Milos Raonic pokonał Francesa Tiafoe w jednym z najciekawszych spotkań pierwszej rundy imprezy ATP 1000 w Toronto. Jest to pierwszy wygrany mecz Kanadyjczyka na kanadyjskich kortach twardych od 2019 roku. Rywala w kolejnej rundzie poznał Hubert Hurkacz, który w poniedziałkowym meczu pierwszej rundy wygrał w dwóch setach z Aleksandrem Bublikiem. Zwycięskie otwarcie zanotował również Matteo Berretini.
Poniedziałek przebiegał pod znakiem udanych powrotów do gry tenisistów, którzy przez ostatni czas mierzyli się z różnego rodzaju kontuzjami. Najbardziej wyrównane było spotkanie Milosa Raonicia z Francesem Tiafoe. Finalista imprezy w Montrealu (miasta jako gospodarze wymieniają się imprezami ATP i WTA z Toronto) z 2013 roku. Kanadyjczyk przed dekadą w meczu o tytuł uległ Rafaelowi Nadalowi.
W poniedziałek w pierwszym meczu od 2019 roku na kanadyjskim „hardzie” reprezentant gospodarzy pokonał po trzysetowym boju Francesa Tiafoe. Pierwsa odsłona to po jednym przełamaniu z każdej strony. Tym samym losy tej części meczu rozstrzygnął tie-break. W nim żadnemu z zawodników nie udało się wypracować większej przewagi niż jeden punkt. Ostatecznie seta wygrał Tiafoe, chociaż po zagraniu piłki setowej dotknął siatki. Jednak, jako że dotknięcie nastąpiło w miejscu dozwolonym, punkt został zaliczony, a set dobiegł końca. Również druga część meczu zakończyła się „dogrywką”. Tym razem dla Kanadyjczyka. Ten w decydującej odsłonie wyszedł na prowadzenie 3:0 i nie oddał go już do końca.

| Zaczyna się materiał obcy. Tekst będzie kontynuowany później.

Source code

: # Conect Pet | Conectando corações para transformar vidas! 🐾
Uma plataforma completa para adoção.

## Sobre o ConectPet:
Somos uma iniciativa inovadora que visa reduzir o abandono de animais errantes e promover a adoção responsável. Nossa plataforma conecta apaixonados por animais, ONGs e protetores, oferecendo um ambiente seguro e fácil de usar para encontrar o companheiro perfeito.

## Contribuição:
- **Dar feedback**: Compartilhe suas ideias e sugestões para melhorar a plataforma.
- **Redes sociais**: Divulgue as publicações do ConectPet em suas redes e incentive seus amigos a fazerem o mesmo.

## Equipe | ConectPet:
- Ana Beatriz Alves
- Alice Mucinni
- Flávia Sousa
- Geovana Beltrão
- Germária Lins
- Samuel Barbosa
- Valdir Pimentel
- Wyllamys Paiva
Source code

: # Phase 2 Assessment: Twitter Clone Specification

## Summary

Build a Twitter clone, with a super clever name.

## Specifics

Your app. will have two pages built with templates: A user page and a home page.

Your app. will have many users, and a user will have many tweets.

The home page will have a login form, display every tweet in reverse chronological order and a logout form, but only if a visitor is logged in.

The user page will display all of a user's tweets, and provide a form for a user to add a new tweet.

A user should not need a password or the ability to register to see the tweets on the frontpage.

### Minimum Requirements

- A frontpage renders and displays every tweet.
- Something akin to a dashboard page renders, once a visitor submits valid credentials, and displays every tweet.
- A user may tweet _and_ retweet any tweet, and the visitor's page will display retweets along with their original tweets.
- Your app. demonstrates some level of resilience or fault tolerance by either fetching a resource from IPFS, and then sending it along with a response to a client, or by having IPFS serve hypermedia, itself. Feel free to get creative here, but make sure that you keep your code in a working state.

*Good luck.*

Miomir Kecmanović zmierzy się z Hubertem Hurkaczem w meczu drugiej rundy turnieju w Toronto. W poniedziałkowym pojedynku 1/64 finału Serb spotkał się z Crisianem Garinem. To, co najważniejsze w pierwszym secie działo się pod koniec w dziesiątym i jedenastym gemie serwujący nie utrzymali swego podania i po dwunastu gemach na tablicy wyników widniał rezultat 6:6. Serb w tie-breaku przegrał tylko dwie akcje. W drugiej partii mieliśmy trzy przełamania serwisu, z czego dwa dla Garina, który doprowadził do decydującej odsłonie. W tej Chilijczyk jako pierwszy zanotował odebranie podania rywalowi. Jednak nie zdołał go utrzymać. Serb najpierw odrobił stratę, doprowadzając do stanu 3:3, a w dziesiątym gemie wykorzystał kolejnego „breaka” i po blisko trzech godzinach gry zapewnił sobie awans do drugiej rundy.
Wyniki
Pierwsza runda:
Milos Raonic (Kanada) – Frances Tiafoe (USA, 9) 6:7(12), 7:6(4), 6:3
Tommy Paul (USA, 12) – Diego Schwartzman (Argentyna, Q) 6:3, 3:6, 6:4
Lorenzo Musetti (Włochy, 16) – Yoshihito Nishioka (Japonia) 6:4, 6:1
Franscico Cerundolo (Argentyna) – Alex Galarneau (Kanada, WC) 6:2, 4:6, 6:4
Matteo Berrettini (Włochy) – Gregoire Barrere (Francja) 6:4, 6:3
Alejandro Davidovich Fokina (Hiszpania) – J.J. Wolf (USA) 6:0, 6:2
Matteo Arnaldi (Włochy) – Vasel Pospiszil (Kanada, WC) 6:4, 6:4
Gael Monfils (Francja, PR) – Christopher Eubanks (USA) 7:6(3), 6:7(4), 6:1
Jiri Lehecka (Czechy) – Brandon Nakashima (USA) 7:5, 3:6, 7:6(2)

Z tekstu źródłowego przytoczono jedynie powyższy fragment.